City, county can’t agree on parking


It is official. Winona city leaders approved the sale of an entire, city-owned block to Fastenal founder Bob Kierlin’s Main Square Development and Hiawatha Education Foundation for the construction of upscale apartments, storefronts, offices, and a Montessori preschool in downtown Winona. The development on what is colloquially known as the Hardee’s block will eliminate a significant amount of downtown parking, but it will fulfill the city’s long-held dreams for developing the site, many parents’ need for more childcare options, and local business leaders’ wishes for more high-end apartments for newly hired professionals and executives to live.

The deal was first announced in February and tentatively approved by the city of Winona Port Authority Commission in March. Last week, the commission approved a formal purchase agreement to transfer the property. Kierlin’s newly formed Main Square Development, LLC, and his family’s longstanding private foundation will pay a combined $1.9 million for the site — $400,000 more than the properties’ assessed value, but $60,000 less than the city has spent on the properties. The site still needs environmental work to clean up old, underground pollution; that is estimated to cost $600,000. If the city wins a state grant to fund the cleanup, the city’s cost would only be $150,000. However, last week’s purchase included a new detail in the deal: even if the city does not win the state grant, city leaders have agreed to pay for cleanup work, up to as much as $800,000.

“We’re trying to do it as soon as we can,” Kierlin said of the project’s construction schedule. He and contractor Peter Schwab of Schwab, LLC, explained they need to wait until after the state’s grant award decision in July to start major construction work. Schwab expected the whole project will likely not be completed until the end of 2019, but Kierlin is hoping the Montessori preschool will be ready for students by August 2019.

The Winona Port Authority Commission is an appointed board of business leaders and two City Council members charged with leading the city’s economic development efforts. The commission, including Fastenal executive Dana Johnson, voted unanimously to approve the sale.

Loss of parking has domino effects for city

The new development will provide parking for its own tenants, but it will eliminate nearly 150 parking spaces for the Winona County Government Center, the Winona County History Center, the city-owned Masonic Temple Theatre and Friendship Center, and the public.

City leaders have faced some criticism over the loss of public parking the Main Square Community development will cause, as well as the 83 public parking spaces that would be lost to the city’s proposed 60 Main Street project. Port Authority Commission Chair Mike Cichanowski has responded by saying that both sites were never meant to be parking lots forever; the city always hoped to promote the development of vibrant, mixed-use buildings there. “To have the most prime piece of property in Winona used for parking doesn’t make sense,” Johnson said of the 60 Main Street site last year.

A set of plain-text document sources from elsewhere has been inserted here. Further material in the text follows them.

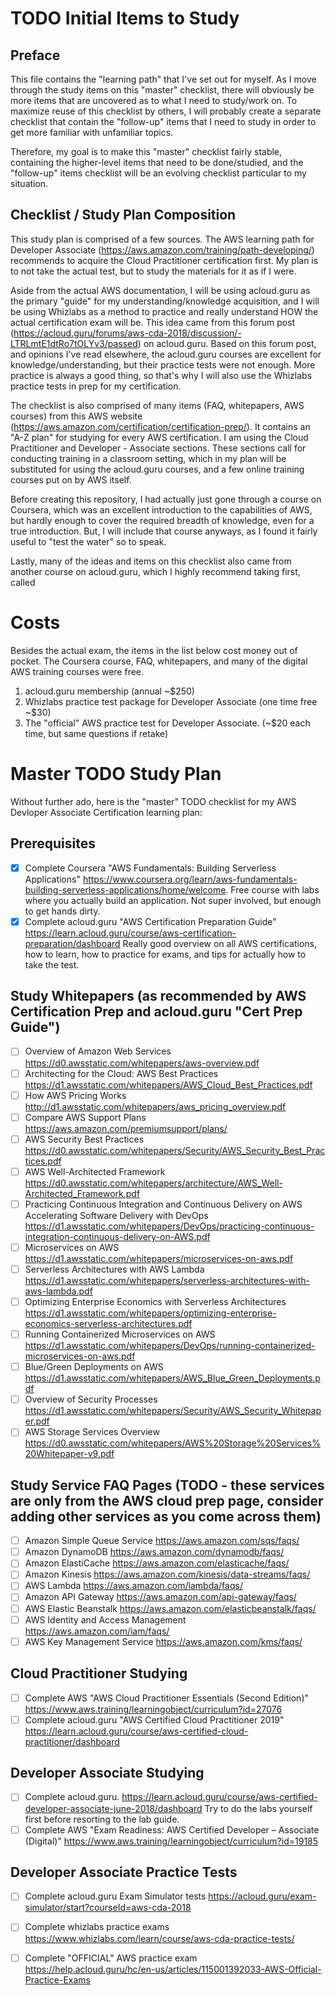 # TODO Initial Items to Study 

## Preface
This file contains the "learning path" that I've set out for myself. As I move through the study items on this "master" checklist, there will obviously be more items that are uncovered as to what I need to study/work on. To maximize reuse of this checklist by others, I will probably create a separate checklist that contain the "follow-up" items that I need to study in order to get more familiar with unfamiliar topics.

Therefore, my goal is to make this "master" checklist fairly stable, containing the higher-level items that need to be done/studied, and the "follow-up" items checklist will be an evolving checklist particular to my situation.

## Checklist / Study Plan Composition
This study plan is comprised of a few sources. The AWS learning path for Developer Associate (https://aws.amazon.com/training/path-developing/) recommends to acquire the Cloud Practitioner certification first. My plan is to not take the actual test, but to study the materials for it as if I were.

Aside from the actual AWS documentation, I will be using acloud.guru as the primary "guide" for my understanding/knowledge acquisition, and I will be using Whizlabs as a method to practice and really understand HOW the actual certification exam will be. This idea came from this forum post (https://acloud.guru/forums/aws-cda-2018/discussion/-LTRLmtE1dtRo7tOLYv3/passed) on acloud.guru. Based on this forum post, and opinions I've read elsewhere, the acloud.guru courses are excellent for knowledge/understanding, but their practice tests were not enough. More practice is always a good thing, so that's why I will also use the Whizlabs practice tests in prep for my certification.

The checklist is also comprised of many items (FAQ, whitepapers, AWS courses) from this AWS website (https://aws.amazon.com/certification/certification-prep/). It contains an "A-Z plan" for studying for every AWS certification. I am using the Cloud Practitioner and Developer - Associate sections. These sections call for conducting training in a classroom setting, which in my plan will be substituted for using the acloud.guru courses, and a few online training courses put on by AWS itself.

Before creating this repository, I had actually just gone through a course on Coursera, which was an excellent introduction to the capabilities of AWS, but hardly enough to cover the required breadth of knowledge, even for a true introduction. But, I will include that course anyways, as I found it fairly useful to "test the water" so to speak.

Lastly, many of the ideas and items on this checklist also came from another course on acloud.guru, which I highly recommend taking first, called 

# Costs
Besides the actual exam, the items in the list below cost money out of pocket. The Coursera course, FAQ, whitepapers, and many of the digital AWS training courses were free.
1. acloud.guru membership (annual ~$250)
2. Whizlabs practice test package for Developer Associate (one time free ~$30)
3. The "official" AWS practice test for Developer Associate. (~$20 each time, but same questions if retake)

# Master TODO Study Plan
Without further ado, here is the "master" TODO checklist for my AWS Devloper Associate Certification learning plan:
## Prerequisites
- [x] Complete Coursera "AWS Fundamentals: Building Serverless Applications" https://www.coursera.org/learn/aws-fundamentals-building-serverless-applications/home/welcome. Free course with labs where you actually build an application. Not super involved, but enough to get hands dirty.
- [x] Complete acloud.guru "AWS Certification Preparation Guide" https://learn.acloud.guru/course/aws-certification-preparation/dashboard Really good overview on all AWS certifications, how to learn, how to practice for exams, and tips for actually how to take the test.

## Study Whitepapers (as recommended by AWS Certification Prep and acloud.guru "Cert Prep Guide")
- [ ] Overview of Amazon Web Services https://d0.awsstatic.com/whitepapers/aws-overview.pdf
- [ ] Architecting for the Cloud: AWS Best Practices https://d1.awsstatic.com/whitepapers/AWS_Cloud_Best_Practices.pdf
- [ ] How AWS Pricing Works http://d1.awsstatic.com/whitepapers/aws_pricing_overview.pdf
- [ ] Compare AWS Support Plans https://aws.amazon.com/premiumsupport/plans/
- [ ] AWS Security Best Practices https://d0.awsstatic.com/whitepapers/Security/AWS_Security_Best_Practices.pdf
- [ ] AWS Well-Architected Framework https://d0.awsstatic.com/whitepapers/architecture/AWS_Well-Architected_Framework.pdf
- [ ] Practicing Continuous Integration and Continuous Delivery on AWS Accelerating Software Delivery with DevOps https://d1.awsstatic.com/whitepapers/DevOps/practicing-continuous-integration-continuous-delivery-on-AWS.pdf
- [ ] Microservices on AWS https://d1.awsstatic.com/whitepapers/microservices-on-aws.pdf
- [ ] Serverless Architectures with AWS Lambda https://d1.awsstatic.com/whitepapers/serverless-architectures-with-aws-lambda.pdf
- [ ] Optimizing Enterprise Economics with Serverless Architectures https://d1.awsstatic.com/whitepapers/optimizing-enterprise-economics-serverless-architectures.pdf
- [ ] Running Containerized Microservices on AWS https://d1.awsstatic.com/whitepapers/DevOps/running-containerized-microservices-on-aws.pdf
- [ ] Blue/Green Deployments on AWS https://d1.awsstatic.com/whitepapers/AWS_Blue_Green_Deployments.pdf
- [ ] Overview of Security Processes https://d1.awsstatic.com/whitepapers/Security/AWS_Security_Whitepaper.pdf
- [ ] AWS Storage Services Overview https://d0.awsstatic.com/whitepapers/AWS%20Storage%20Services%20Whitepaper-v9.pdf

## Study Service FAQ Pages (TODO - these services are only from the AWS cloud prep page, consider adding other services as you come across them)
- [ ] Amazon Simple Queue Service https://aws.amazon.com/sqs/faqs/
- [ ] Amazon DynamoDB https://aws.amazon.com/dynamodb/faqs/
- [ ] Amazon ElastiCache https://aws.amazon.com/elasticache/faqs/
- [ ] Amazon Kinesis https://aws.amazon.com/kinesis/data-streams/faqs/
- [ ] AWS Lambda https://aws.amazon.com/lambda/faqs/
- [ ] Amazon API Gateway https://aws.amazon.com/api-gateway/faqs/
- [ ] AWS Elastic Beanstalk https://aws.amazon.com/elasticbeanstalk/faqs/
- [ ] AWS Identity and Access Management https://aws.amazon.com/iam/faqs/
- [ ] AWS Key Management Service https://aws.amazon.com/kms/faqs/

## Cloud Practitioner Studying
- [ ] Complete AWS "AWS Cloud Practitioner Essentials (Second Edition)" https://www.aws.training/learningobject/curriculum?id=27076
- [ ] Complete acloud.guru "AWS Certified Cloud Practitioner 2019" https://learn.acloud.guru/course/aws-certified-cloud-practitioner/dashboard

## Developer Associate Studying
- [ ] Complete acloud.guru. https://learn.acloud.guru/course/aws-certified-developer-associate-june-2018/dashboard Try to do the labs yourself first before resorting to the lab guide.
- [ ] Complete AWS "Exam Readiness: AWS Certified Developer – Associate (Digital)" https://www.aws.training/learningobject/curriculum?id=19185

## Developer Associate Practice Tests
- [ ] Complete acloud.guru Exam Simulator tests https://acloud.guru/exam-simulator/start?courseId=aws-cda-2018
- [ ] Complete whizlabs practice exams https://www.whizlabs.com/learn/course/aws-cda-practice-tests/
- [ ] Complete "OFFICIAL" AWS practice exam https://help.acloud.guru/hc/en-us/articles/115001392033-AWS-Official-Practice-Exams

However, the impending loss of parking for the Friendship Center has spurred city leaders to start seriously planning to relocate the senior center. At the same meeting last week, Port Authority Commission members approved a tentative deal to demolish the former Winona Junior High School auditorium and convert it into a parking lot, and Sarvi said city staff had tried unsuccessfully to purchase property from the Wesley United Methodist Church for parking.

Additionally, the city is contractually obligated to replace 24 of the county’s parking spaces currently located on the Hardee’s block. City leaders have laid out a plan to do so by eliminating 24 public parking spaces at two different municipal parking lots downtown. (See map.) Sarvi said that while dedicating these public parking spaces for county employees only has no direct cost for the city, it will affect neighboring businesses.

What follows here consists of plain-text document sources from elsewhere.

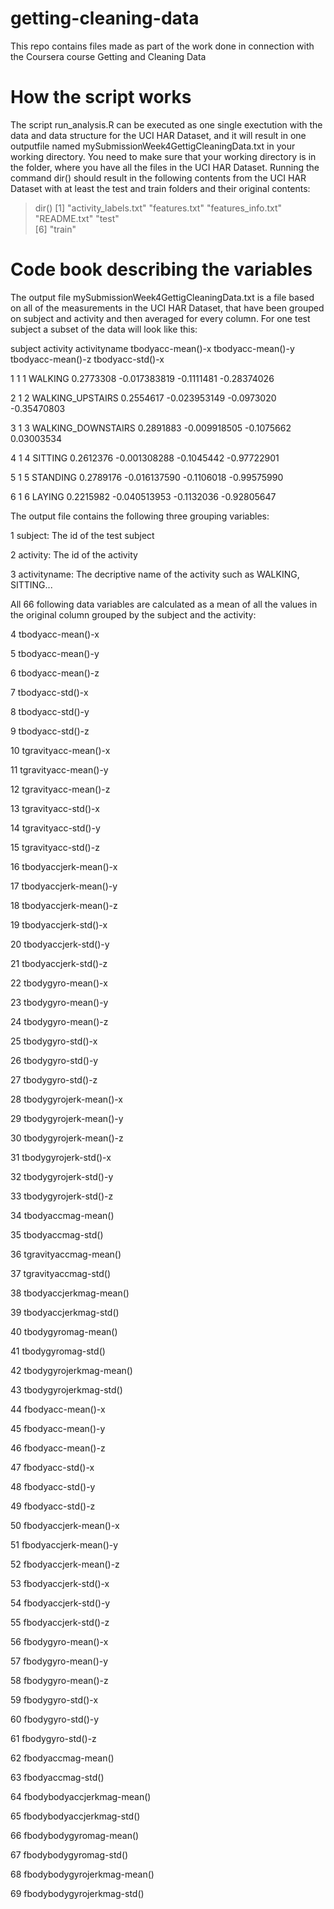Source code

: # getting-cleaning-data
This repo contains files made as part of the work done in connection with the Coursera course Getting and Cleaning Data

# How the script works
The script run_analysis.R can be executed as one single exectution with the data and data structure for the UCI HAR Dataset, and it will result in one outputfile named mySubmissionWeek4GettigCleaningData.txt in your working directory.
You need to make sure that your working directory is in the folder, where you have all the files in the UCI HAR Dataset. Running the command dir() should result in the following contents from the UCI HAR Dataset with  at least the test and train folders and their original contents:
> dir()
[1] "activity_labels.txt" "features.txt"        "features_info.txt"   "README.txt"          "test"               
[6] "train"    

# Code book describing the variables
The output file mySubmissionWeek4GettigCleaningData.txt is a file based on all of the measurements in the UCI HAR Dataset, that have been grouped on subject and activity and then averaged for every column. For one test subject a subset of the data will look like this:

   subject activity       activityname tbodyacc-mean()-x tbodyacc-mean()-y tbodyacc-mean()-z tbodyacc-std()-x

1        1        1            WALKING         0.2773308      -0.017383819        -0.1111481      -0.28374026

2        1        2   WALKING_UPSTAIRS         0.2554617      -0.023953149        -0.0973020      -0.35470803

3        1        3 WALKING_DOWNSTAIRS         0.2891883      -0.009918505        -0.1075662       0.03003534

4        1        4            SITTING         0.2612376      -0.001308288        -0.1045442      -0.97722901

5        1        5           STANDING         0.2789176      -0.016137590        -0.1106018      -0.99575990

6        1        6             LAYING         0.2215982      -0.040513953        -0.1132036      -0.92805647



The output file contains the following three grouping variables:

1                      subject: The id of the test subject

2                     activity: The id of the activity

3                 activityname: The decriptive name of the activity such as WALKING, SITTING...

All 66 following data variables are calculated as a mean of all the values in the original column grouped by the subject and the activity:

4            tbodyacc-mean()-x

5            tbodyacc-mean()-y

6            tbodyacc-mean()-z

7             tbodyacc-std()-x

8             tbodyacc-std()-y

9             tbodyacc-std()-z

10        tgravityacc-mean()-x

11        tgravityacc-mean()-y

12        tgravityacc-mean()-z

13         tgravityacc-std()-x

14         tgravityacc-std()-y

15         tgravityacc-std()-z

16       tbodyaccjerk-mean()-x

17       tbodyaccjerk-mean()-y

18       tbodyaccjerk-mean()-z

19        tbodyaccjerk-std()-x

20        tbodyaccjerk-std()-y

21        tbodyaccjerk-std()-z

22          tbodygyro-mean()-x

23          tbodygyro-mean()-y

24          tbodygyro-mean()-z

25           tbodygyro-std()-x

26           tbodygyro-std()-y

27           tbodygyro-std()-z

28      tbodygyrojerk-mean()-x

29      tbodygyrojerk-mean()-y

30      tbodygyrojerk-mean()-z

31       tbodygyrojerk-std()-x

32       tbodygyrojerk-std()-y

33       tbodygyrojerk-std()-z

34          tbodyaccmag-mean()

35           tbodyaccmag-std()

36       tgravityaccmag-mean()

37        tgravityaccmag-std()

38      tbodyaccjerkmag-mean()

39       tbodyaccjerkmag-std()

40         tbodygyromag-mean()

41          tbodygyromag-std()

42     tbodygyrojerkmag-mean()

43      tbodygyrojerkmag-std()

44           fbodyacc-mean()-x

45           fbodyacc-mean()-y

46           fbodyacc-mean()-z

47            fbodyacc-std()-x

48            fbodyacc-std()-y

49            fbodyacc-std()-z

50       fbodyaccjerk-mean()-x

51       fbodyaccjerk-mean()-y

52       fbodyaccjerk-mean()-z

53        fbodyaccjerk-std()-x

54        fbodyaccjerk-std()-y

55        fbodyaccjerk-std()-z

56          fbodygyro-mean()-x

57          fbodygyro-mean()-y

58          fbodygyro-mean()-z

59           fbodygyro-std()-x

60           fbodygyro-std()-y

61           fbodygyro-std()-z

62          fbodyaccmag-mean()

63           fbodyaccmag-std()

64  fbodybodyaccjerkmag-mean()

65   fbodybodyaccjerkmag-std()

66     fbodybodygyromag-mean()

67      fbodybodygyromag-std()

68 fbodybodygyrojerkmag-mean()

69  fbodybodygyrojerkmag-std()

City-county parking negotiations fail

The city’s contract to provide county parking dates back to 2007, when the county agreed to transfer a county-owned parking lot to the history center for the center’s new addition if the city would provide the county with replacement parking instead. Under the contract, the city must provide the county with 24 spaces somewhere within two blocks of the government center until 2037.

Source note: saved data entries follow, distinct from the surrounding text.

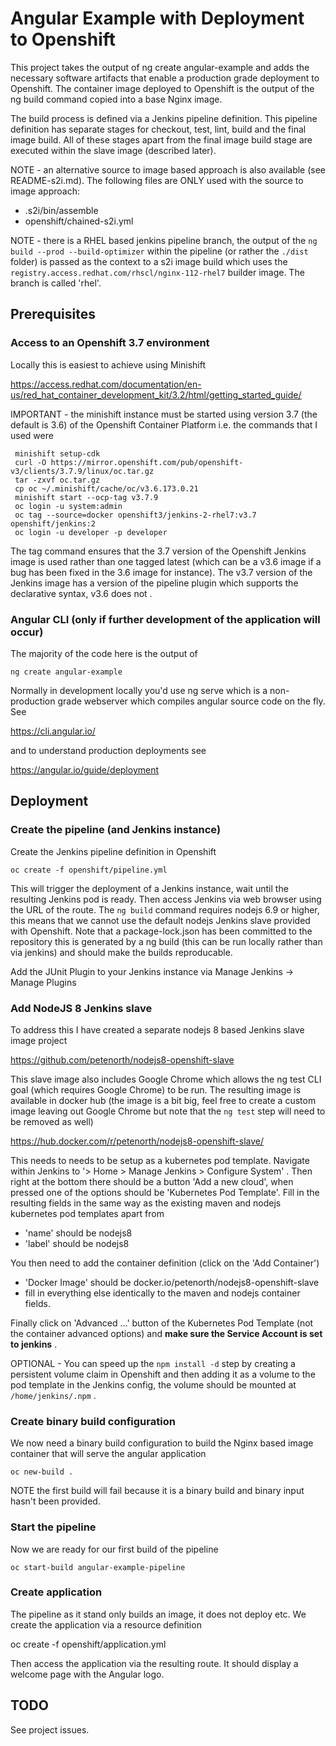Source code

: # Angular Example with Deployment to Openshift

This project takes the output of ng create angular-example and adds the necessary software artifacts that enable a production grade deployment to Openshift. The container image deployed to Openshift is the output of the ng build command copied into a base Nginx image.

The build process is defined via a Jenkins pipeline definition. This pipeline definition has separate stages for checkout, test, lint, build and the final image build. All of these stages apart from the final image build stage are executed within the slave image (described later).

NOTE - an alternative source to image based approach is also available (see README-s2i.md). The following files are ONLY used with the source to image approach:

* .s2i/bin/assemble
* openshift/chained-s2i.yml

NOTE - there is a RHEL based jenkins pipeline branch, the output of the `ng build --prod --build-optimizer` within the pipeline  (or rather the `./dist` folder) is passed as the context to a s2i image build which uses the `registry.access.redhat.com/rhscl/nginx-112-rhel7` builder image. The branch is called 'rhel'.

## Prerequisites

### Access to an Openshift 3.7 environment

Locally this is easiest to achieve using Minishift

https://access.redhat.com/documentation/en-us/red_hat_container_development_kit/3.2/html/getting_started_guide/

IMPORTANT - the minishift instance must be started using version 3.7 (the default is 3.6) of the Openshift Container Platform i.e. the commands that I used were

     minishift setup-cdk
     curl -O https://mirror.openshift.com/pub/openshift-v3/clients/3.7.9/linux/oc.tar.gz
     tar -zxvf oc.tar.gz
     cp oc ~/.minishift/cache/oc/v3.6.173.0.21
     minishift start --ocp-tag v3.7.9
     oc login -u system:admin
     oc tag --source=docker openshift3/jenkins-2-rhel7:v3.7 openshift/jenkins:2
     oc login -u developer -p developer
     
The tag command ensures that the 3.7 version of the Openshift Jenkins image is used rather than one tagged latest (which can be a v3.6 image if a bug has been fixed in the 3.6 image for instance). The v3.7 version of the Jenkins image has a version of the pipeline plugin which supports the declarative syntax, v3.6 does not .
     
### Angular CLI (only if further development of the application will occur)

The majority of the code here is the output of 

    ng create angular-example
   
Normally in development locally you'd use ng serve which is a non-production grade webserver which compiles angular source code on the fly. See

https://cli.angular.io/

and to understand production deployments see

https://angular.io/guide/deployment

## Deployment

### Create the pipeline (and Jenkins instance)

Create the Jenkins pipeline definition in Openshift

    oc create -f openshift/pipeline.yml
    
This will trigger the deployment of a Jenkins instance, wait until the resulting Jenkins pod is ready. Then access Jenkins via web browser using the URL of the route. The `ng build` command requires nodejs 6.9 or higher, this means that we cannot use the default nodejs Jenkins slave provided with Openshift. Note that a package-lock.json has been committed to the repository this is generated by a ng build (this can be run locally rather than via jenkins) and should make the builds reproducable.

Add the JUnit Plugin to your Jenkins instance via Manage Jenkins -> Manage Plugins

### Add NodeJS 8 Jenkins slave

To address this I have created a separate nodejs 8 based Jenkins slave image project

https://github.com/petenorth/nodejs8-openshift-slave

This slave image also includes Google Chrome which allows the ng test CLI goal (which requires Google Chrome) to be run. The resulting image is available in docker hub (the image is a bit big, feel free to create a custom image leaving out Google Chrome but note that the `ng test` step will need to be removed as well)

https://hub.docker.com/r/petenorth/nodejs8-openshift-slave/

This needs to needs to be setup as a kubernetes pod template. Navigate within Jenkins to '> Home > Manage Jenkins > Configure System' . Then right at the bottom there should be a button 'Add a new cloud', when pressed one of the options should be 'Kubernetes Pod Template'. Fill in the resulting fields in the same way as the existing maven and nodejs kubernetes pod templates apart from 

* 'name' should be nodejs8
* 'label' should be nodejs8

You then need to add the container definition (click on the 'Add Container')

* 'Docker Image' should be docker.io/petenorth/nodejs8-openshift-slave
* fill in everything else identically to the maven and nodejs container fields.

Finally click on 'Advanced ...' button of the Kubernetes Pod Template (not the container advanced options) and **make sure the Service Account is set to jenkins** .

OPTIONAL - You can speed up the `npm install -d` step by creating a persistent volume claim in Openshift and then adding it as a volume to the pod template in the Jenkins config, the volume should be mounted at `/home/jenkins/.npm` .

### Create binary build configuration 

We now need a binary build configuration to build the Nginx based image container that will serve the angular application

    oc new-build .
    
NOTE the first build will fail because it is a binary build and binary input hasn't been provided.

### Start the pipeline

Now we are ready for our first build of the pipeline

    oc start-build angular-example-pipeline
    
### Create application

The pipeline as it stand only builds an image, it does not deploy etc. We create the application via a resource definition

  oc create -f openshift/application.yml

Then access the application via the resulting route. It should display a welcome page with the Angular logo.

## TODO

See project issues.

Over the last several weeks, city and county officials tried to work out a deal to amend the 2007 contract in ways that would help both sides, but they could not agree. City leaders proposed new terms that would allow the public to park in the county spaces during off hours and that would release the city from the contract if the county leases the government center. The current agreement includes languages that would terminate the agreement if the county sells or otherwise vacates the building, but it does not spell out what would happen if the county leases all or part of the building. The city’s proposal would have clarified that the city’s obligation would end if the county leased the building. In exchange, Winona County Administrator Ken Fritz asked for language that would require the city to continue providing 11 spots for the county’s other buildings even if the county leases or sells the government center.

Though Sarvi warned them that the County Board might reject the deal without Fritz’s proposed language and Sarvi said that he personally believed Fritz’s proposal was reasonable, the Port Authority Commission members turned Fritz down last month. Cichanowski reminded Fritz of the tax benefits Winona County will see from the Hardee’s block development. Cichanowski added of Fritz’s request for 11 spaces, “I mean everybody else is fighting for parking downtown.” The city’s Port Authority Commission asked the County Board to approve the city’s requested amendments without the county’s requested amendment.

Last week, Fritz recommended that the County Board reject the city’s proposal and stick with the existing contract language from 2007. Sarvi attended the County Board meeting but did not speak up, and the County Board voted unanimously to reject the city’s proposal. In an interview, Fritz explained, “The odds of leasing the building are not that high, but you don’t want to close any doors.” When Sarvi broke the news to the Port Authority Commission, commission member Laurie Lucas was displeased with county leaders. “That does not sound like they’re thinking of the public. Sorry, but they’re not helping our parking problem,” she said.

If the county does lease the building in the future, there might be disagreement between the two governments over whether the city is still obligated to provide parking. Fritz stated that the city would be. Sarvi said, “Clearly, the 24 spots are tied to the existing building.”